Adanya rasa penarasan tersebut, diputuskan dalam rapat pimpinan Samsung untuk mengirim 20 orang level manajer untuk berpencar disegala penjuru Amerika agar dapat melihat langsung secara nyata, apa yang terjadi dipasar Hand Phone (HP) pada kawasan Amerika tersebut.
Menarik untuk dicermati, ternyata para manajer Samsung yang diutus tersebut, terkaget-kaget atas perlakuan dari para penjual atau pedangang HP di Amerika, kenapa ya? Kaget dan terasa ngak percaya , di negara asalnya Samsung di Korea, produk HP tersebut adalah produk kebanggaan dan termasuk berkelas premium dan dijualnya juga di toko-toko eksklusif (Exclusive Store), sedangkan di Amerika mereka lihat sendiri, produk mereka dijual hanya di hypermarket dan itupun di penempatan HP Samsung tersebut di rak display bukan ditempatkan di depan, namun pada barisan belakang dari barisan produk-produk HP lainnya yang lebih disukai di Amerika seperti Sony, Philips, dan tidak jarang ditempatkan pada posisi display, dibelakang pula dari HP merek GE yang pendatang baru yang belum diminati banget di Amerika, walaupun hasil diversifikasi usaha dari GE.

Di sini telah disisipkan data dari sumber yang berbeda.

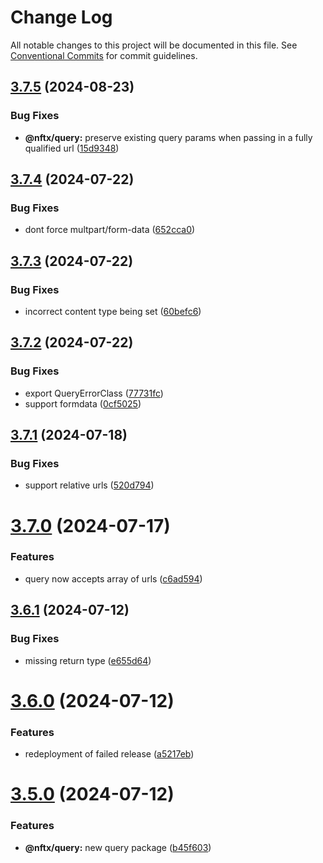 # Change Log

All notable changes to this project will be documented in this file.
See [Conventional Commits](https://conventionalcommits.org) for commit guidelines.

## [3.7.5](https://github.com/NFTX-project/nftxjs/compare/v3.7.4...v3.7.5) (2024-08-23)


### Bug Fixes

* **@nftx/query:** preserve existing query params when passing in a fully qualified url ([15d9348](https://github.com/NFTX-project/nftxjs/commit/15d934869ce83a0069714df7c726b4fd46866491))





## [3.7.4](https://github.com/NFTX-project/nftxjs/compare/v3.7.3...v3.7.4) (2024-07-22)


### Bug Fixes

* dont force multpart/form-data ([652cca0](https://github.com/NFTX-project/nftxjs/commit/652cca0bac5bb2fd993ae488b25a4206017017cf))





## [3.7.3](https://github.com/NFTX-project/nftxjs/compare/v3.7.2...v3.7.3) (2024-07-22)


### Bug Fixes

* incorrect content type being set ([60befc6](https://github.com/NFTX-project/nftxjs/commit/60befc69912be900941dbd7be7b2be04c2b7df64))





## [3.7.2](https://github.com/NFTX-project/nftxjs/compare/v3.7.1...v3.7.2) (2024-07-22)


### Bug Fixes

* export QueryErrorClass ([77731fc](https://github.com/NFTX-project/nftxjs/commit/77731fc21f9270ebaf0abbbd5d95fe0c8e918dbb))
* support  formdata ([0cf5025](https://github.com/NFTX-project/nftxjs/commit/0cf5025c9a594a96a76edd10f24b4c72f9d4659e))





## [3.7.1](https://github.com/NFTX-project/nftxjs/compare/v3.7.0...v3.7.1) (2024-07-18)


### Bug Fixes

* support relative urls ([520d794](https://github.com/NFTX-project/nftxjs/commit/520d794407e179efdc7c2eb810e9b05f0677480c))





# [3.7.0](https://github.com/NFTX-project/nftxjs/compare/v3.6.2...v3.7.0) (2024-07-17)


### Features

* query now accepts array of urls ([c6ad594](https://github.com/NFTX-project/nftxjs/commit/c6ad59419db3dadbf426e1080b9bc083c0236203))





## [3.6.1](https://github.com/NFTX-project/nftxjs/compare/v3.6.0...v3.6.1) (2024-07-12)


### Bug Fixes

* missing return type ([e655d64](https://github.com/NFTX-project/nftxjs/commit/e655d641afc39b8b60be3776f2b44d7599d9d5e8))





# [3.6.0](https://github.com/NFTX-project/nftxjs/compare/v3.5.0...v3.6.0) (2024-07-12)


### Features

* redeployment of failed release ([a5217eb](https://github.com/NFTX-project/nftxjs/commit/a5217ebb52e161bf265b951bd6a2371e806d9bc5))





# [3.5.0](https://github.com/NFTX-project/nftxjs/compare/v3.4.3...v3.5.0) (2024-07-12)


### Features

* **@nftx/query:** new query package ([b45f603](https://github.com/NFTX-project/nftxjs/commit/b45f603f8e078fb4c34d3a063c21aef11593a153))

Bahkan di beberapa pertokoan besar yang eksklusif di Amerika, malah menempatkan produk HP Samsung bukan di etalase display, namun pada “bargain bin” atau disini kita kenal sebagai keranjang diskon. Pengalaman nyata ini oleh Samsung dijadikan sebagai awal kebangkitannya di Amerika dan saat ini tidak saja HP Samsung yang digemari di Amerika, kita lihat sudah sangat banyak mobil-mobil merek Korea
Pengalaman di Amerika tersebut menjadikan Samsung belajar banyak dan ketika HP Samsung masuk ke pasar Jepang, dilakukanlah strategi yang matang, sebab kedua negara memiliki sejarah masa lalu, dimana Jepang pernah menjajah Korea Selatan, dan tentunya Jepang tidak akan rela produk Korea berjaya di Jepang dan hal itu lebih kepada rasa harga diri pihak Jepang yang merasa lebih maju.
Ternyata produk Samsung juga termasuk sukses dan menggunakan strategi marketing yang jitu, contohnya yaitu merek asli nya Samsung Galaxy Note 10, maka yang dimunculkan di Jepang dengan merek Galaxy Note 10. Dengan cara begitu produk HP Samsung lebih diterima di hati orang Jepang.
Pengalaman yang tak terelakkan ini, justru menjadi pemicu sebagai dasar untuk mencapai kemajuan yang jauh lebih besar lagi. Yang paling penting adalah kita harus banyak belajar dari Inescapable Experience, dan jangan sekali sekali bangga dengan “manipulated experience”.